Cette question était au centre du symposium MSD, il ne s’agissait pas seulement du bon choix de médicament, mais aussi de la motivation des patients à respecter le plan de traitement. Lorsqu’il est commencé à travailler comme rhumatologue, notre plus grand succès était le Methotrexate 2. C’était déjà il y a une génération, la première publication sur un DMARD biologique, sur l’infliximab, est parue. Depuis lors, il a fait un voyage fantastique. Les produits biologiques ont écrit une histoire à succès. Non seulement, elles représentent une étape importante dans le traitement des maladies rhumatismales, mais elles sont désormais solidement établies pour les maladies intestinales inflammatoires chroniques. Le spectre des monothérapies et des thérapies combinées s’est énormément élargi : en plus des inhibiteurs du TNF-α, les rhumatologues disposent aujourd’hui de divers bloqueurs d’interleukines, du rituximab, de l’Abatacept, de l’apremilast et des inhibiteurs de Jack. 

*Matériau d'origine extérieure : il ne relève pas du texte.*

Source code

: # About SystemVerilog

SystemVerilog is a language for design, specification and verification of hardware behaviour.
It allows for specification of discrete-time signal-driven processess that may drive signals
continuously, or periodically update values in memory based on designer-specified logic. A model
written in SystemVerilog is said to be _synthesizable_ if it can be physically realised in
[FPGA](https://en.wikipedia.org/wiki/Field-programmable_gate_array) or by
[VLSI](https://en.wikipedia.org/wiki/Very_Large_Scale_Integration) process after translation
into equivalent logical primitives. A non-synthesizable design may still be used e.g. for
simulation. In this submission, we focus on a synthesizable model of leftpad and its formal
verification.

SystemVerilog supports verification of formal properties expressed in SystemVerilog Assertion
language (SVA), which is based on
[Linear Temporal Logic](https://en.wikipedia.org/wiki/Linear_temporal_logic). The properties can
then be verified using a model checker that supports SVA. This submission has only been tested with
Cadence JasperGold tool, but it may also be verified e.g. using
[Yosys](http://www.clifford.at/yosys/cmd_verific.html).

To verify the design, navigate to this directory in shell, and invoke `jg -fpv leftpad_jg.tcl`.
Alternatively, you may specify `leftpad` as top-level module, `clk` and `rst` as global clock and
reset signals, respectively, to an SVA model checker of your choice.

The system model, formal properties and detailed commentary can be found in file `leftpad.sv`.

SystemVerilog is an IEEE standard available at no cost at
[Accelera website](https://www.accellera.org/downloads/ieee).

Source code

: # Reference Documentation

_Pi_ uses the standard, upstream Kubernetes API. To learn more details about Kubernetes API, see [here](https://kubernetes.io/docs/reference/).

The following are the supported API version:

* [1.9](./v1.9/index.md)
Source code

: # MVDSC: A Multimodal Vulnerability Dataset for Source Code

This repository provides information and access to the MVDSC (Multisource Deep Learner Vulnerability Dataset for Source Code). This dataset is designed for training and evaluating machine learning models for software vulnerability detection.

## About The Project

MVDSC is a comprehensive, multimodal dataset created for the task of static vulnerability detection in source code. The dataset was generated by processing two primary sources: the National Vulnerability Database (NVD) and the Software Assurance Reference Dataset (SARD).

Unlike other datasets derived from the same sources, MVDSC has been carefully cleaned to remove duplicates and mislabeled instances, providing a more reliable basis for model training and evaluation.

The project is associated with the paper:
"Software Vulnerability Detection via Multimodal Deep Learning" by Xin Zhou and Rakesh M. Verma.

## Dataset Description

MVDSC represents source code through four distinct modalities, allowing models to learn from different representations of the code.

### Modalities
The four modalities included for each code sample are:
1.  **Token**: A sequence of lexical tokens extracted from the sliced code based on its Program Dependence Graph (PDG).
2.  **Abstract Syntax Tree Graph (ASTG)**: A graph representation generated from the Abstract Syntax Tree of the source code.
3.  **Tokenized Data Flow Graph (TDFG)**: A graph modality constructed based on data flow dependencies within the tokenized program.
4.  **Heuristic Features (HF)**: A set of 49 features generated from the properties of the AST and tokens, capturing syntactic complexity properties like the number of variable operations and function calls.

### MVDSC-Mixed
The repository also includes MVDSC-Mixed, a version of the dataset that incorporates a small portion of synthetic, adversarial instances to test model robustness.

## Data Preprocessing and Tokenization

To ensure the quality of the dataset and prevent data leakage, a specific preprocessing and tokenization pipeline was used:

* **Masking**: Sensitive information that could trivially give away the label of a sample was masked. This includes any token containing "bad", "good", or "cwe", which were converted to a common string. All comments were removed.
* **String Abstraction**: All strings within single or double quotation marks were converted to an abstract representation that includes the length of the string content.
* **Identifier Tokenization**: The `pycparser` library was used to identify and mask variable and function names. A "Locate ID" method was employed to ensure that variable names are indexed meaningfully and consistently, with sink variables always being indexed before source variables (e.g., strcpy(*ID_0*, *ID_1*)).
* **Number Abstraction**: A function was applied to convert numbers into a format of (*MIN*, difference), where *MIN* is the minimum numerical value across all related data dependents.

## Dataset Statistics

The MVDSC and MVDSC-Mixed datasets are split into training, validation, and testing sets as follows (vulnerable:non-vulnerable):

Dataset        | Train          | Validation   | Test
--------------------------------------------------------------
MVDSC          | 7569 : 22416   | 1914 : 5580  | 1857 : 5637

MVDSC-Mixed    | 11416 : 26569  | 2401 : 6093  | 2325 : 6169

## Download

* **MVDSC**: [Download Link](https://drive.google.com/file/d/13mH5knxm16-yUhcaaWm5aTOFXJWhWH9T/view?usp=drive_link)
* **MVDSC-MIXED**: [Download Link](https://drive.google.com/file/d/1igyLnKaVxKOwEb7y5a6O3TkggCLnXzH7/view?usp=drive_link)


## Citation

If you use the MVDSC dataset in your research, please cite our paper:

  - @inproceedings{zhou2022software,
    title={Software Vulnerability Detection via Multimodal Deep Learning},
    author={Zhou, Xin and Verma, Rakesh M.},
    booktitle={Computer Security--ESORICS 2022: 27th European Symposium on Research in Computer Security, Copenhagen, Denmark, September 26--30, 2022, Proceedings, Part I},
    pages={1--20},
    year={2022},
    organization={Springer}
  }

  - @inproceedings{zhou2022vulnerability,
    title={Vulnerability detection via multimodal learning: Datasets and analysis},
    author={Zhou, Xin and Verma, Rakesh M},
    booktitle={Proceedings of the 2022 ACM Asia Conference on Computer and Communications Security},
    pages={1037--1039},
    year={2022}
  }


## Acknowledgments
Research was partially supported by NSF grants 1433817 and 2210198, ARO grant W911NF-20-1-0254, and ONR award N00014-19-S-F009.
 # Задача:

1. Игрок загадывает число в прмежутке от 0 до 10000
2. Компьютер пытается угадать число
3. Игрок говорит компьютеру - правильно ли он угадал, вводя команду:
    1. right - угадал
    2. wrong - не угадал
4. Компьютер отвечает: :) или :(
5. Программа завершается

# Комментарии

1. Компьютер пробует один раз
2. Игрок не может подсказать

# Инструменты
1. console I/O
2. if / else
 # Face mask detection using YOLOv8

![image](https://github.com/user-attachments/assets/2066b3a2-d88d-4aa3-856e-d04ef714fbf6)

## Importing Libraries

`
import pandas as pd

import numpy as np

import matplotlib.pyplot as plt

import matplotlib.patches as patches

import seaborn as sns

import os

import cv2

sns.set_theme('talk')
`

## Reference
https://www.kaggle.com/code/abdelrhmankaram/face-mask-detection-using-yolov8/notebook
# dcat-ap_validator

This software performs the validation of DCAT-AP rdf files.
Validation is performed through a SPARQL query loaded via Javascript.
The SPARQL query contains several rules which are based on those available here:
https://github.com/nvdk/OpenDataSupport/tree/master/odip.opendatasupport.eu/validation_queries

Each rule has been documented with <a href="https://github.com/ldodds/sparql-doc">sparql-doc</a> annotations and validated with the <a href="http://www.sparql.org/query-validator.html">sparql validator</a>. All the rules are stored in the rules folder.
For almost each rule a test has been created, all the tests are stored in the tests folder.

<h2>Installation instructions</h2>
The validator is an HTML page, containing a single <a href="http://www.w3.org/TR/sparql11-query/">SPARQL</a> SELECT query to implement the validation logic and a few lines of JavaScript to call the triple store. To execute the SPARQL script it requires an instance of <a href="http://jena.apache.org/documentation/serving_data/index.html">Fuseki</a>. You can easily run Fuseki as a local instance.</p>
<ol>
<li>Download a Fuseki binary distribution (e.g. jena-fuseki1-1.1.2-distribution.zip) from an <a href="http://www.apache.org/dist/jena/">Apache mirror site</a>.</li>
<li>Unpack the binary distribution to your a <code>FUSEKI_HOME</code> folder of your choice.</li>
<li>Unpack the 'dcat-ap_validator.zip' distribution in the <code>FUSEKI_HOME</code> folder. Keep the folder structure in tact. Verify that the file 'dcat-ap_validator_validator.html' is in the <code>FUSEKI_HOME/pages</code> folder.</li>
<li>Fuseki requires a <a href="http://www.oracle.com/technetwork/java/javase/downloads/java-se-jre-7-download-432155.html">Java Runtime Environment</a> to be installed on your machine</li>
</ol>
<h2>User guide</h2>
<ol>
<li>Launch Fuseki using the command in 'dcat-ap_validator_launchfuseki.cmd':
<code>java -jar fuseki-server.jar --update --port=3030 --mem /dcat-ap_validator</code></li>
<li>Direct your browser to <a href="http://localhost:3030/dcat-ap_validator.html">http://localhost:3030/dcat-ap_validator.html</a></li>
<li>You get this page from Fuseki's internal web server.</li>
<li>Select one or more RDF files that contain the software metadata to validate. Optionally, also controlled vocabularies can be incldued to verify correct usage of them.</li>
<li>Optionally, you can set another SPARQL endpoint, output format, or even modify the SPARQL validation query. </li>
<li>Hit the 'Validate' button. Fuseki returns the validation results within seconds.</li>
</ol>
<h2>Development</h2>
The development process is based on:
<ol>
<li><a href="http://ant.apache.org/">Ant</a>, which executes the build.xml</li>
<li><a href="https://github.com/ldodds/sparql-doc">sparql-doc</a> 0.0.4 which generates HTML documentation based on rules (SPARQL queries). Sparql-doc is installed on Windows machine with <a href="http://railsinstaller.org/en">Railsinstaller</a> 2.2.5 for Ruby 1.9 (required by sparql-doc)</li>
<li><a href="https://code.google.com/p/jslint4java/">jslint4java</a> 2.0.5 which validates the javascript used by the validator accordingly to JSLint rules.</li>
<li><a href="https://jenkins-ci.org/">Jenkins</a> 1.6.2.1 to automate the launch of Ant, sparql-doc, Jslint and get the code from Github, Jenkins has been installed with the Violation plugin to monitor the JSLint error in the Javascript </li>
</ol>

Toutefois, à l’exception des inhibiteurs du TNF, qui sont efficaces pour toutes les indications, la plupart des nouvelles substances n’ont qu’un seul mécanisme d’action spécifique. L’art du médecin consiste désormais à trouver la bonne thérapie pour chaque forme et chaque phase de la maladie. Les directives EULAR mises à jour apportent une aide : après un diagnostic de polyarthrite rhumatoïde, le méthotrexate reste la thérapie de base standard et est généralement associé à une faible dose de prednisolone. Si la réponse n’est pas suffisante, une combinaison classique de DMARD doit être utilisée après 12 semaines. Si l’activité de la maladie reste élevée, l’utilisation d’un agent biologique est recommandée au plus tard après 6 mois, dans des situations particulières, par exemple, destruction précoce, pronostic défavorable éventuellement plus tôt. Si le premier agent biologique appliqué s’avère insuffisamment efficace dans une période de 3 à 6 mois, il faut passer à un autre agent biologique. En cas de rémission prolongée, une réduction contrôlée de la thérapie de base peut être tentée.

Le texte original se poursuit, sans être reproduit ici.